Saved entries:
[Start of Attachment]

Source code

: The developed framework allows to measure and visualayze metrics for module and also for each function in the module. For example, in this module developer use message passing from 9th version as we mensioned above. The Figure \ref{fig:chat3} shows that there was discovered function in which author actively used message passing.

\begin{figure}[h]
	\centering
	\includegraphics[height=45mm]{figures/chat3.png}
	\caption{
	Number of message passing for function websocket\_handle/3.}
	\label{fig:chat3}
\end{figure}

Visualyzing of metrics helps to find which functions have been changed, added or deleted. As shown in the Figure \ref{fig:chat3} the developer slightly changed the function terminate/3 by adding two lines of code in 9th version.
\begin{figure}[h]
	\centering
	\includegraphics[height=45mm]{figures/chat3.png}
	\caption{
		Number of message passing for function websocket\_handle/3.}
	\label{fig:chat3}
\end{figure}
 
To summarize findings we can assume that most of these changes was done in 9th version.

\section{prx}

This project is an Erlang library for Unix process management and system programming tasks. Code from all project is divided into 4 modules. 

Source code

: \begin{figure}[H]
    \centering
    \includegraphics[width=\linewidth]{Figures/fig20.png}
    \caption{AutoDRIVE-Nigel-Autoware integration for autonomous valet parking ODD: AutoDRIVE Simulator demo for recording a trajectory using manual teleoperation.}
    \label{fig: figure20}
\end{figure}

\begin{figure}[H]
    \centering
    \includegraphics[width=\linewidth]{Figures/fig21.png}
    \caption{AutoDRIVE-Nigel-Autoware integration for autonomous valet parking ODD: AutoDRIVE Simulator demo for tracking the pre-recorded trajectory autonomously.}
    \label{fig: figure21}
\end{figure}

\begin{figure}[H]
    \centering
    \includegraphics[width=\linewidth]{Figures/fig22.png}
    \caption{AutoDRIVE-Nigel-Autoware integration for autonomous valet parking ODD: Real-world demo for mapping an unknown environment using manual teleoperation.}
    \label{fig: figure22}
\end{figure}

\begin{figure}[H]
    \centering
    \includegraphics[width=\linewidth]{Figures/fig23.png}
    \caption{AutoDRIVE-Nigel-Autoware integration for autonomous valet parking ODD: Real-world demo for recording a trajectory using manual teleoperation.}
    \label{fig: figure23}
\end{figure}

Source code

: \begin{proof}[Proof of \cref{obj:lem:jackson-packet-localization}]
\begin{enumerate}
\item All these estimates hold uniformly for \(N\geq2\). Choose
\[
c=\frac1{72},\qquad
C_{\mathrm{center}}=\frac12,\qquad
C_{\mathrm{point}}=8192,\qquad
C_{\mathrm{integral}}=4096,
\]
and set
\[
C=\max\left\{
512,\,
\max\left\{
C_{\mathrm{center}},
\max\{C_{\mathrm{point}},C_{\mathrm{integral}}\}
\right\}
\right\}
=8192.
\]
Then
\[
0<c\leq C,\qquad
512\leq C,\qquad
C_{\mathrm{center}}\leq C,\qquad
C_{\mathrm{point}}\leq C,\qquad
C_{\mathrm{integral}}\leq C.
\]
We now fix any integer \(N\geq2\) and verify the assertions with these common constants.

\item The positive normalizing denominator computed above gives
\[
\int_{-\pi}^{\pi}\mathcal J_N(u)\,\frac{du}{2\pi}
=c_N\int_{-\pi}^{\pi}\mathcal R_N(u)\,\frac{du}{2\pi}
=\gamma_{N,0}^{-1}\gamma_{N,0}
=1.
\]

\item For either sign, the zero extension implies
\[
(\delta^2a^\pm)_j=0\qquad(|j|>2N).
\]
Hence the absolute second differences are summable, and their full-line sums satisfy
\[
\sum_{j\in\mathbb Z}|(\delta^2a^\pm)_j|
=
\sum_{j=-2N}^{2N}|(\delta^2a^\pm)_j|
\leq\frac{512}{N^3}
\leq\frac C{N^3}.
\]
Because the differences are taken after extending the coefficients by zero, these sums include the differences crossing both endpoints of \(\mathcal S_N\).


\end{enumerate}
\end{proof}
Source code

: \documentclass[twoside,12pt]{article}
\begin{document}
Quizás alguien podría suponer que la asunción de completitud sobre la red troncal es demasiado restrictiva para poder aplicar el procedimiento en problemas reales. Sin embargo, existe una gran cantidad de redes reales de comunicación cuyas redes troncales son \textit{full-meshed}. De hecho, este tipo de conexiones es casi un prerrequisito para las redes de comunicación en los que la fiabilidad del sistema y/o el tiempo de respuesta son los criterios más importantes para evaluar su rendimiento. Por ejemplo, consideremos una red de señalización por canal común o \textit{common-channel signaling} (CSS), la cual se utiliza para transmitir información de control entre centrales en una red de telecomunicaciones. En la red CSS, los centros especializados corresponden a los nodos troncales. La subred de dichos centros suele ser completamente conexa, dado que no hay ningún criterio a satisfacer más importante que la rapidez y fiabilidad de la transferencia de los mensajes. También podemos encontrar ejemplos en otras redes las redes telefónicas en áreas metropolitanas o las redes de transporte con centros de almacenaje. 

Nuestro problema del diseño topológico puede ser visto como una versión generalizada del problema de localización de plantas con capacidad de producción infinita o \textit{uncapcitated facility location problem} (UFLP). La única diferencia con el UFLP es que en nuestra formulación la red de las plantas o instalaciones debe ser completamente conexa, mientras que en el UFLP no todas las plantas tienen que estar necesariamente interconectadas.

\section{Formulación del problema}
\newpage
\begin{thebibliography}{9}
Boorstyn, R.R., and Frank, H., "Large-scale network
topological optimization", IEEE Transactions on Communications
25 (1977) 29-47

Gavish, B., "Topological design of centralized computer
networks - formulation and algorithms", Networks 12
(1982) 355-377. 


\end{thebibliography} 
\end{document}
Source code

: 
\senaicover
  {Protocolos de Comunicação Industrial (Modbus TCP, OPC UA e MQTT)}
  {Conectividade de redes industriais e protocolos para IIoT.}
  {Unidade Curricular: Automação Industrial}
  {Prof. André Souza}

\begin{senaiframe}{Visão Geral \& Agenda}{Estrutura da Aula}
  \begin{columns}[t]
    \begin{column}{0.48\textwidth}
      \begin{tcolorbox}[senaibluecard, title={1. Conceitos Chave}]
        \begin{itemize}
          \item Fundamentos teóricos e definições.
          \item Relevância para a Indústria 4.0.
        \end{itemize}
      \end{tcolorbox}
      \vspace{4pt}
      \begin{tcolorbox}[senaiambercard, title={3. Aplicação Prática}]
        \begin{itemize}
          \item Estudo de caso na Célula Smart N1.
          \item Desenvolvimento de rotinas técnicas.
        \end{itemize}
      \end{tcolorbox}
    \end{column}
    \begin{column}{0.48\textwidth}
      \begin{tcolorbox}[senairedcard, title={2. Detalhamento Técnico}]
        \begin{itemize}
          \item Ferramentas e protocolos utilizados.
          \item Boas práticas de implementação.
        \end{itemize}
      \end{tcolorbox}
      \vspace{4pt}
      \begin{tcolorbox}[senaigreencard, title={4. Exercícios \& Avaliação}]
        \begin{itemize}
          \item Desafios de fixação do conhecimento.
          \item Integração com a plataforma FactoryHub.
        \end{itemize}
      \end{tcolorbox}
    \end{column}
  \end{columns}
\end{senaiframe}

[End of Attachment]

Give back all of the records exactly as they were provided above.

Source code

: The developed framework allows to measure and visualayze metrics for module and also for each function in the module. For example, in this module developer use message passing from 9th version as we mensioned above. The Figure \ref{fig:chat3} shows that there was discovered function in which author actively used message passing.

\begin{figure}[h]
	\centering
	\includegraphics[height=45mm]{figures/chat3.png}
	\caption{
	Number of message passing for function websocket\_handle/3.}
	\label{fig:chat3}
\end{figure}

Visualyzing of metrics helps to find which functions have been changed, added or deleted. As shown in the Figure \ref{fig:chat3} the developer slightly changed the function terminate/3 by adding two lines of code in 9th version.
\begin{figure}[h]
	\centering
	\includegraphics[height=45mm]{figures/chat3.png}
	\caption{
		Number of message passing for function websocket\_handle/3.}
	\label{fig:chat3}
\end{figure}
 
To summarize findings we can assume that most of these changes was done in 9th version.

\section{prx}

This project is an Erlang library for Unix process management and system programming tasks. Code from all project is divided into 4 modules. 

Source code

: \begin{figure}[H]
    \centering
    \includegraphics[width=\linewidth]{Figures/fig20.png}
    \caption{AutoDRIVE-Nigel-Autoware integration for autonomous valet parking ODD: AutoDRIVE Simulator demo for recording a trajectory using manual teleoperation.}
    \label{fig: figure20}
\end{figure}

\begin{figure}[H]
    \centering
    \includegraphics[width=\linewidth]{Figures/fig21.png}
    \caption{AutoDRIVE-Nigel-Autoware integration for autonomous valet parking ODD: AutoDRIVE Simulator demo for tracking the pre-recorded trajectory autonomously.}
    \label{fig: figure21}
\end{figure}

\begin{figure}[H]
    \centering
    \includegraphics[width=\linewidth]{Figures/fig22.png}
    \caption{AutoDRIVE-Nigel-Autoware integration for autonomous valet parking ODD: Real-world demo for mapping an unknown environment using manual teleoperation.}
    \label{fig: figure22}
\end{figure}

\begin{figure}[H]
    \centering
    \includegraphics[width=\linewidth]{Figures/fig23.png}
    \caption{AutoDRIVE-Nigel-Autoware integration for autonomous valet parking ODD: Real-world demo for recording a trajectory using manual teleoperation.}
    \label{fig: figure23}
\end{figure}

Source code

: \begin{proof}[Proof of \cref{obj:lem:jackson-packet-localization}]
\begin{enumerate}
\item All these estimates hold uniformly for \(N\geq2\). Choose
\[
c=\frac1{72},\qquad
C_{\mathrm{center}}=\frac12,\qquad
C_{\mathrm{point}}=8192,\qquad
C_{\mathrm{integral}}=4096,
\]
and set
\[
C=\max\left\{
512,\,
\max\left\{
C_{\mathrm{center}},
\max\{C_{\mathrm{point}},C_{\mathrm{integral}}\}
\right\}
\right\}
=8192.
\]
Then
\[
0<c\leq C,\qquad
512\leq C,\qquad
C_{\mathrm{center}}\leq C,\qquad
C_{\mathrm{point}}\leq C,\qquad
C_{\mathrm{integral}}\leq C.
\]
We now fix any integer \(N\geq2\) and verify the assertions with these common constants.

\item The positive normalizing denominator computed above gives
\[
\int_{-\pi}^{\pi}\mathcal J_N(u)\,\frac{du}{2\pi}
=c_N\int_{-\pi}^{\pi}\mathcal R_N(u)\,\frac{du}{2\pi}
=\gamma_{N,0}^{-1}\gamma_{N,0}
=1.
\]

\item For either sign, the zero extension implies
\[
(\delta^2a^\pm)_j=0\qquad(|j|>2N).
\]
Hence the absolute second differences are summable, and their full-line sums satisfy
\[
\sum_{j\in\mathbb Z}|(\delta^2a^\pm)_j|
=
\sum_{j=-2N}^{2N}|(\delta^2a^\pm)_j|
\leq\frac{512}{N^3}
\leq\frac C{N^3}.
\]
Because the differences are taken after extending the coefficients by zero, these sums include the differences crossing both endpoints of \(\mathcal S_N\).


\end{enumerate}
\end{proof}
Source code

: \documentclass[twoside,12pt]{article}
\begin{document}
Quizás alguien podría suponer que la asunción de completitud sobre la red troncal es demasiado restrictiva para poder aplicar el procedimiento en problemas reales. Sin embargo, existe una gran cantidad de redes reales de comunicación cuyas redes troncales son \textit{full-meshed}. De hecho, este tipo de conexiones es casi un prerrequisito para las redes de comunicación en los que la fiabilidad del sistema y/o el tiempo de respuesta son los criterios más importantes para evaluar su rendimiento. Por ejemplo, consideremos una red de señalización por canal común o \textit{common-channel signaling} (CSS), la cual se utiliza para transmitir información de control entre centrales en una red de telecomunicaciones. En la red CSS, los centros especializados corresponden a los nodos troncales. La subred de dichos centros suele ser completamente conexa, dado que no hay ningún criterio a satisfacer más importante que la rapidez y fiabilidad de la transferencia de los mensajes. También podemos encontrar ejemplos en otras redes las redes telefónicas en áreas metropolitanas o las redes de transporte con centros de almacenaje. 

Nuestro problema del diseño topológico puede ser visto como una versión generalizada del problema de localización de plantas con capacidad de producción infinita o \textit{uncapcitated facility location problem} (UFLP). La única diferencia con el UFLP es que en nuestra formulación la red de las plantas o instalaciones debe ser completamente conexa, mientras que en el UFLP no todas las plantas tienen que estar necesariamente interconectadas.

\section{Formulación del problema}
\newpage
\begin{thebibliography}{9}
Boorstyn, R.R., and Frank, H., "Large-scale network
topological optimization", IEEE Transactions on Communications
25 (1977) 29-47

Gavish, B., "Topological design of centralized computer
networks - formulation and algorithms", Networks 12
(1982) 355-377. 


\end{thebibliography} 
\end{document}
Source code

: 
\senaicover
  {Protocolos de Comunicação Industrial (Modbus TCP, OPC UA e MQTT)}
  {Conectividade de redes industriais e protocolos para IIoT.}
  {Unidade Curricular: Automação Industrial}
  {Prof. André Souza}

\begin{senaiframe}{Visão Geral \& Agenda}{Estrutura da Aula}
  \begin{columns}[t]
    \begin{column}{0.48\textwidth}
      \begin{tcolorbox}[senaibluecard, title={1. Conceitos Chave}]
        \begin{itemize}
          \item Fundamentos teóricos e definições.
          \item Relevância para a Indústria 4.0.
        \end{itemize}
      \end{tcolorbox}
      \vspace{4pt}
      \begin{tcolorbox}[senaiambercard, title={3. Aplicação Prática}]
        \begin{itemize}
          \item Estudo de caso na Célula Smart N1.
          \item Desenvolvimento de rotinas técnicas.
        \end{itemize}
      \end{tcolorbox}
    \end{column}
    \begin{column}{0.48\textwidth}
      \begin{tcolorbox}[senairedcard, title={2. Detalhamento Técnico}]
        \begin{itemize}
          \item Ferramentas e protocolos utilizados.
          \item Boas práticas de implementação.
        \end{itemize}
      \end{tcolorbox}
      \vspace{4pt}
      \begin{tcolorbox}[senaigreencard, title={4. Exercícios \& Avaliação}]
        \begin{itemize}
          \item Desafios de fixação do conhecimento.
          \item Integração com a plataforma FactoryHub.
        \end{itemize}
      \end{tcolorbox}
    \end{column}
  \end{columns}
\end{senaiframe}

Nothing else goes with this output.